Collected data:
══════════
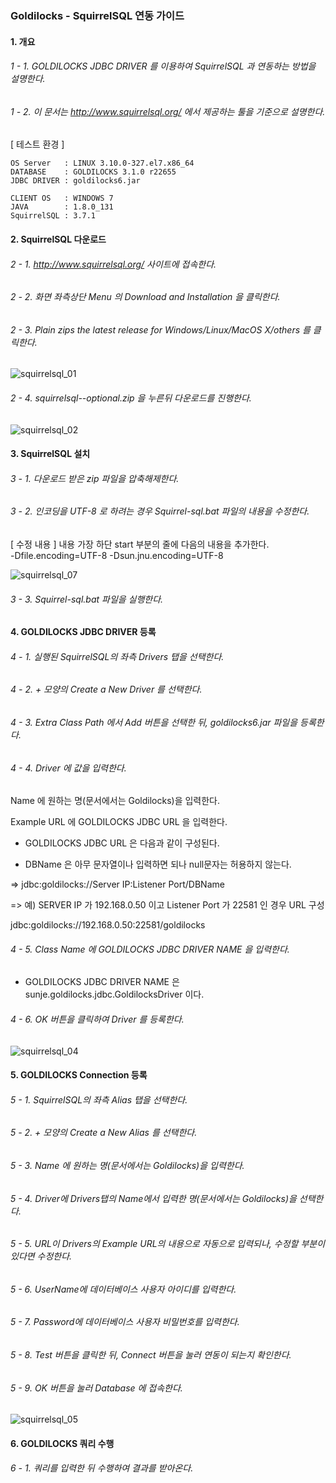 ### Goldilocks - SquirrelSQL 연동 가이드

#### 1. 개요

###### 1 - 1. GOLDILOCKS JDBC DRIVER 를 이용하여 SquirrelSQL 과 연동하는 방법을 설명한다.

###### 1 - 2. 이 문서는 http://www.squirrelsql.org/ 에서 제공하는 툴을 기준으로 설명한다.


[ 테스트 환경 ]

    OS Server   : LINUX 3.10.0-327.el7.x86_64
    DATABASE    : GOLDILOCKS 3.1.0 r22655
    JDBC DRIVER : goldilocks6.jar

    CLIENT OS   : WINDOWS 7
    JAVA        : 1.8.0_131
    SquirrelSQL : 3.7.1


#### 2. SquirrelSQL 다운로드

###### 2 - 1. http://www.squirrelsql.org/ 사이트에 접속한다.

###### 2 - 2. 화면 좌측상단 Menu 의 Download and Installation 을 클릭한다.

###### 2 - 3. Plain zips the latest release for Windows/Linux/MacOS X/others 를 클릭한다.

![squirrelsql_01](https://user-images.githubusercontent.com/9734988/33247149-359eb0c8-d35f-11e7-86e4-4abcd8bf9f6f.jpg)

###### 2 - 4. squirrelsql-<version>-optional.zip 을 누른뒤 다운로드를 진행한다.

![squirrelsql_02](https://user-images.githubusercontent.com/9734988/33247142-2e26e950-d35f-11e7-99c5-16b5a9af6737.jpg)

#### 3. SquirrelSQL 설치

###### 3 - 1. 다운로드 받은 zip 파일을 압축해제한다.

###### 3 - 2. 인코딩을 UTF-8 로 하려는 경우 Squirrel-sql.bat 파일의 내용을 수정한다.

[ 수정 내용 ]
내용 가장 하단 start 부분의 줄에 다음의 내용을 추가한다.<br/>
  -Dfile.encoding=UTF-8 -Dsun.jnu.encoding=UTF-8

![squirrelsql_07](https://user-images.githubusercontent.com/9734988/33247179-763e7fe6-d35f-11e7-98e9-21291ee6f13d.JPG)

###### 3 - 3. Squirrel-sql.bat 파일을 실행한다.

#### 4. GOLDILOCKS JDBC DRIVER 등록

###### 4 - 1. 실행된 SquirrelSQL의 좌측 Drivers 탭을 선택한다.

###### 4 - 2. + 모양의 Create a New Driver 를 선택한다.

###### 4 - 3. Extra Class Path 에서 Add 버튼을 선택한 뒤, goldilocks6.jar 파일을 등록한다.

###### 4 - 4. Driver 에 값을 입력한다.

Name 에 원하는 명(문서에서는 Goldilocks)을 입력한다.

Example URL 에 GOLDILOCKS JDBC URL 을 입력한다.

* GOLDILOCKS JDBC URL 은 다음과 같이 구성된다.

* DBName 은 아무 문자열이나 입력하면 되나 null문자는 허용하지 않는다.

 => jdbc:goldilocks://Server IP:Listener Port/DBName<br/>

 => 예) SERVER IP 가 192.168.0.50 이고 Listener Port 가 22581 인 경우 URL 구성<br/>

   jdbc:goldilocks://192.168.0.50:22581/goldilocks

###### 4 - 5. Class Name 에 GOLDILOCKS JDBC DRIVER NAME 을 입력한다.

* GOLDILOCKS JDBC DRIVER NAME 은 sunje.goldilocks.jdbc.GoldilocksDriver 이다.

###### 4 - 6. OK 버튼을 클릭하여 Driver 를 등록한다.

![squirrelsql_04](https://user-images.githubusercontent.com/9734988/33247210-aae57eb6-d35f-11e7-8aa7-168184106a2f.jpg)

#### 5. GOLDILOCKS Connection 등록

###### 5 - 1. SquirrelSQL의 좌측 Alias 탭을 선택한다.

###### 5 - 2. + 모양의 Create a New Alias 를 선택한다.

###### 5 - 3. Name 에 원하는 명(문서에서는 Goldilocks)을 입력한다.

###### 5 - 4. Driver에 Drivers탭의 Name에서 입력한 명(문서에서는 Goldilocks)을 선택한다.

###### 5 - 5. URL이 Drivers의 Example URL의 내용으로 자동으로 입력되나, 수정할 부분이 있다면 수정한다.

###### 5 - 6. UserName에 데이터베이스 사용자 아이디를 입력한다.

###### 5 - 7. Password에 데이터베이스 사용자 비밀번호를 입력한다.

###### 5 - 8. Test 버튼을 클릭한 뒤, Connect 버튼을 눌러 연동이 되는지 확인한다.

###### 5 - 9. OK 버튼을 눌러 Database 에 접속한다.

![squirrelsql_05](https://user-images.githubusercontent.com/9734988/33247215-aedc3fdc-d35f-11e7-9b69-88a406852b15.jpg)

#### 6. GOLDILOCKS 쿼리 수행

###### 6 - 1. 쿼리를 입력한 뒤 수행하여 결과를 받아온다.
══════════
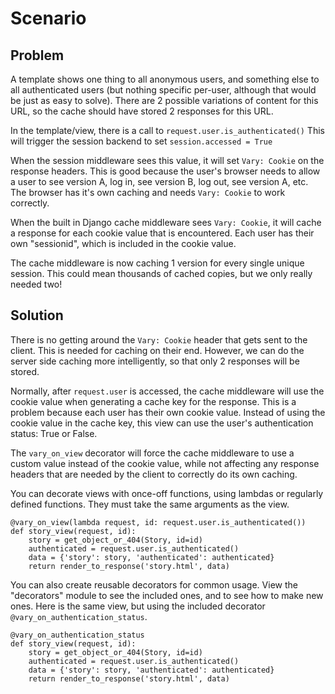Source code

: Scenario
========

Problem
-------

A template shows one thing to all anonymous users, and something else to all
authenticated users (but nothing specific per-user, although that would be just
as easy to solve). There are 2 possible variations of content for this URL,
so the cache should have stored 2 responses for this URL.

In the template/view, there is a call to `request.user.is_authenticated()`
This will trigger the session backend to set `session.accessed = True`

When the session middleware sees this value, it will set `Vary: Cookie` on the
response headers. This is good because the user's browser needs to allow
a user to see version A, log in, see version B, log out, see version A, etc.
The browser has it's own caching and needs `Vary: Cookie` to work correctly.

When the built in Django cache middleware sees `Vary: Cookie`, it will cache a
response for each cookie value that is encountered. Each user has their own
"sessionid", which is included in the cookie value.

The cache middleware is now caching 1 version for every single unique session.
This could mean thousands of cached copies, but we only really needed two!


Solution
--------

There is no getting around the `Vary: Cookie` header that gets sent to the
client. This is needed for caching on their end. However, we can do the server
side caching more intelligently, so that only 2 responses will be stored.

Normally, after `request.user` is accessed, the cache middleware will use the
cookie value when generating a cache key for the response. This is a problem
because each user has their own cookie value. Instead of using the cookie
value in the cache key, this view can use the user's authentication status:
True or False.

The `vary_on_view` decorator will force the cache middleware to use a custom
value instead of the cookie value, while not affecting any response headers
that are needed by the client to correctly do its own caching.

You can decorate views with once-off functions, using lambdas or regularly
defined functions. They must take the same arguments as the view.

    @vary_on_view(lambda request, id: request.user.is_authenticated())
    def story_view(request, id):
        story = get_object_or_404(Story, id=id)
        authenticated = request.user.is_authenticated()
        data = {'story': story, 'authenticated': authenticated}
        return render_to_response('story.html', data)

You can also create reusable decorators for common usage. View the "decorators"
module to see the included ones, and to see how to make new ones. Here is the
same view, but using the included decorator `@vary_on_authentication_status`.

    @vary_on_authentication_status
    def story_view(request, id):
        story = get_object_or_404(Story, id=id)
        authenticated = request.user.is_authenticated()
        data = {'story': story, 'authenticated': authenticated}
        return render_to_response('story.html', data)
══════════
## EXERCISE OBJECTIVE:
In the data above, retype exactly and only the lines between the one holding "SquirrelSQL : 3.7.1" and the one holding "jdbc:goldilocks://Server IP:Listener Port/DBName<br/>", inclusive.

## ANSWER BELOW:
    SquirrelSQL : 3.7.1


#### 2. SquirrelSQL 다운로드

###### 2 - 1. http://www.squirrelsql.org/ 사이트에 접속한다.

###### 2 - 2. 화면 좌측상단 Menu 의 Download and Installation 을 클릭한다.

###### 2 - 3. Plain zips the latest release for Windows/Linux/MacOS X/others 를 클릭한다.

![squirrelsql_01](https://user-images.githubusercontent.com/9734988/33247149-359eb0c8-d35f-11e7-86e4-4abcd8bf9f6f.jpg)

###### 2 - 4. squirrelsql-<version>-optional.zip 을 누른뒤 다운로드를 진행한다.

![squirrelsql_02](https://user-images.githubusercontent.com/9734988/33247142-2e26e950-d35f-11e7-99c5-16b5a9af6737.jpg)

#### 3. SquirrelSQL 설치

###### 3 - 1. 다운로드 받은 zip 파일을 압축해제한다.

###### 3 - 2. 인코딩을 UTF-8 로 하려는 경우 Squirrel-sql.bat 파일의 내용을 수정한다.

[ 수정 내용 ]
내용 가장 하단 start 부분의 줄에 다음의 내용을 추가한다.<br/>
  -Dfile.encoding=UTF-8 -Dsun.jnu.encoding=UTF-8

![squirrelsql_07](https://user-images.githubusercontent.com/9734988/33247179-763e7fe6-d35f-11e7-98e9-21291ee6f13d.JPG)

###### 3 - 3. Squirrel-sql.bat 파일을 실행한다.

#### 4. GOLDILOCKS JDBC DRIVER 등록

###### 4 - 1. 실행된 SquirrelSQL의 좌측 Drivers 탭을 선택한다.

###### 4 - 2. + 모양의 Create a New Driver 를 선택한다.

###### 4 - 3. Extra Class Path 에서 Add 버튼을 선택한 뒤, goldilocks6.jar 파일을 등록한다.

###### 4 - 4. Driver 에 값을 입력한다.

Name 에 원하는 명(문서에서는 Goldilocks)을 입력한다.

Example URL 에 GOLDILOCKS JDBC URL 을 입력한다.

* GOLDILOCKS JDBC URL 은 다음과 같이 구성된다.

* DBName 은 아무 문자열이나 입력하면 되나 null문자는 허용하지 않는다.

 => jdbc:goldilocks://Server IP:Listener Port/DBName<br/>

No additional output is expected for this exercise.